Work order: Search the data for the string "lambda", and report each line where it is found.

Plain-text document sources
[Start of section]
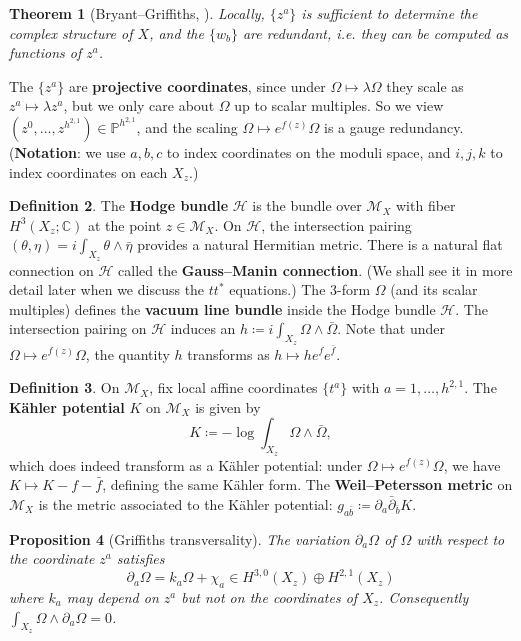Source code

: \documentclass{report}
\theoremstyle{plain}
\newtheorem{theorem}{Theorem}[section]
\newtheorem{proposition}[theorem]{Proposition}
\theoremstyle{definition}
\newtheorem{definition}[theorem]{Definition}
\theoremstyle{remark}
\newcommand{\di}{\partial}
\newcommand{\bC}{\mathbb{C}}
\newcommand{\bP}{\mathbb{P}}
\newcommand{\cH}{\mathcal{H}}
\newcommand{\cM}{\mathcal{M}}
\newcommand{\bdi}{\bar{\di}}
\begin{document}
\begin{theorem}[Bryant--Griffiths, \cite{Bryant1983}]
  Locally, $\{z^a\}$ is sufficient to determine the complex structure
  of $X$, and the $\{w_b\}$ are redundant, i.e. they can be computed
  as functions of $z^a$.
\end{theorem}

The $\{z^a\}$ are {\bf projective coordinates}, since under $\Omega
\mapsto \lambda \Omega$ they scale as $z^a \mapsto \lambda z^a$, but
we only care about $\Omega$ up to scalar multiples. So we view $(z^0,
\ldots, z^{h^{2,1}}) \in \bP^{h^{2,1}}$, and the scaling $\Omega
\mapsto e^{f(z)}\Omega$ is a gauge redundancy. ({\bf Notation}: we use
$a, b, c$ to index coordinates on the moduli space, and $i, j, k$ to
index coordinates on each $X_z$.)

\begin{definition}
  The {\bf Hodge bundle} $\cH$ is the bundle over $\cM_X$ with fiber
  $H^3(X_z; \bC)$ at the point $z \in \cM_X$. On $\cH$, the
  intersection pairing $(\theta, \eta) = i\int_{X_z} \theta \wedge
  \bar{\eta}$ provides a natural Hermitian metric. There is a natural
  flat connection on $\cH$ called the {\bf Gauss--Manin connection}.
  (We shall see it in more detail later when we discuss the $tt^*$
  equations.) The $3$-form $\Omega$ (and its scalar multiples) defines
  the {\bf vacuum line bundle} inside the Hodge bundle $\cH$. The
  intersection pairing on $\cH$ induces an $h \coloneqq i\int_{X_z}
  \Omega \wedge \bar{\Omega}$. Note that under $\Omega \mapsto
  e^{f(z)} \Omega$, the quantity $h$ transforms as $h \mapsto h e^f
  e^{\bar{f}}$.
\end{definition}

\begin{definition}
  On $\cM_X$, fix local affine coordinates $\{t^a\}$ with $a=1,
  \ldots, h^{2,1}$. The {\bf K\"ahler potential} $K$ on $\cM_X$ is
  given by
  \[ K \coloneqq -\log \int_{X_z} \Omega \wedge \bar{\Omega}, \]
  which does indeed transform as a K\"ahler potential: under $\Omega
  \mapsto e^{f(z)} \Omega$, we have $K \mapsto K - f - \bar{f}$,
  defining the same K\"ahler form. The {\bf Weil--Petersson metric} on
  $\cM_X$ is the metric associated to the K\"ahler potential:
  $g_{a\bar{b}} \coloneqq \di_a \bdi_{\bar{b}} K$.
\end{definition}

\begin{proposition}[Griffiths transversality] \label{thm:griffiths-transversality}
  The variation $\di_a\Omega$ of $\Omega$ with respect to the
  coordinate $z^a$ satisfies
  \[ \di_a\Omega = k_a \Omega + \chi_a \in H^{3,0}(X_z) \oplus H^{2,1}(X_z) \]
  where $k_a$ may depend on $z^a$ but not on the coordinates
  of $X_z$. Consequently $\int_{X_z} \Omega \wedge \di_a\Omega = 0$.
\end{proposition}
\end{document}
[End of section]
[Start of section]
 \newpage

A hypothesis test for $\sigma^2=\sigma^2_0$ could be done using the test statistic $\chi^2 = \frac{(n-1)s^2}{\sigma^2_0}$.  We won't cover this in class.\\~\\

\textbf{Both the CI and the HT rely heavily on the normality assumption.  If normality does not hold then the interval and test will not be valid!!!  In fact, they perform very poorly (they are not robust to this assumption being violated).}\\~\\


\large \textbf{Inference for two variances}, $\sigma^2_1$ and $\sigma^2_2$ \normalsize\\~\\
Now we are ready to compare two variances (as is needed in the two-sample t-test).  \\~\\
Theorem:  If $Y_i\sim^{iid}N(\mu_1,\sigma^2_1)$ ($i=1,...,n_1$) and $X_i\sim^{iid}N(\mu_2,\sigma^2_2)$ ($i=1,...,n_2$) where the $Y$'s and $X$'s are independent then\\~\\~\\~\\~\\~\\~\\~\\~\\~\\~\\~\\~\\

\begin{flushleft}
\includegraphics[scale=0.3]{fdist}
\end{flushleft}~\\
[End of section]
[Start of section]
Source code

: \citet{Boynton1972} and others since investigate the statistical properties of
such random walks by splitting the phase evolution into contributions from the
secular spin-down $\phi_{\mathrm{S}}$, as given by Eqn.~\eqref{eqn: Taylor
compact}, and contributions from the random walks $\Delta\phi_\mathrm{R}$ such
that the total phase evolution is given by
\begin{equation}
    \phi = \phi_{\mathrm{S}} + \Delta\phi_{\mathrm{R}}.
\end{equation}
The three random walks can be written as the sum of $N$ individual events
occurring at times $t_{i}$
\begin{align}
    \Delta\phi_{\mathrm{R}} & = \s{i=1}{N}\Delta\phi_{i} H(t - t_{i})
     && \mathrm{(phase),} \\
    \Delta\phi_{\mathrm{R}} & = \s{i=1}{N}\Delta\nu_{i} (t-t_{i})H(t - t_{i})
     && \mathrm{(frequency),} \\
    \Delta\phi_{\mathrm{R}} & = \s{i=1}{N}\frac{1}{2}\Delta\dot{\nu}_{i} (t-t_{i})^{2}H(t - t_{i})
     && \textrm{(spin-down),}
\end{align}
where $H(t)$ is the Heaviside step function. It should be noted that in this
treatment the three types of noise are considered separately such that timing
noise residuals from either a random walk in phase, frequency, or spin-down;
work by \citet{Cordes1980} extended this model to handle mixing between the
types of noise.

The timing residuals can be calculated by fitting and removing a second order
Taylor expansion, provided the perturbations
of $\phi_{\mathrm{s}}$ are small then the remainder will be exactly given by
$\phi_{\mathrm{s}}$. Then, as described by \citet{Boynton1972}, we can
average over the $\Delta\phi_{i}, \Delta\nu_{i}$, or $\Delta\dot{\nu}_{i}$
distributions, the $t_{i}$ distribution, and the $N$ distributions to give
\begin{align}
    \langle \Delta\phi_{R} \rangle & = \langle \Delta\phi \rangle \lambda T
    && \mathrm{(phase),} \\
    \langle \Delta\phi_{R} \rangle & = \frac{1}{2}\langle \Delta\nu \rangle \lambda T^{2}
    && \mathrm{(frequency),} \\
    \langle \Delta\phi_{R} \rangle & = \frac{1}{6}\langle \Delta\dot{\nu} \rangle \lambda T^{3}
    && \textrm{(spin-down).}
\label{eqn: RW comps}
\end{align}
[End of section]
Solution for this task:
\mapsto \lambda \Omega$ they scale as $z^a \mapsto \lambda z^a$, but
    \langle \Delta\phi_{R} \rangle & = \langle \Delta\phi \rangle \lambda T
    \langle \Delta\phi_{R} \rangle & = \frac{1}{2}\langle \Delta\nu \rangle \lambda T^{2}
    \langle \Delta\phi_{R} \rangle & = \frac{1}{6}\langle \Delta\dot{\nu} \rangle \lambda T^{3}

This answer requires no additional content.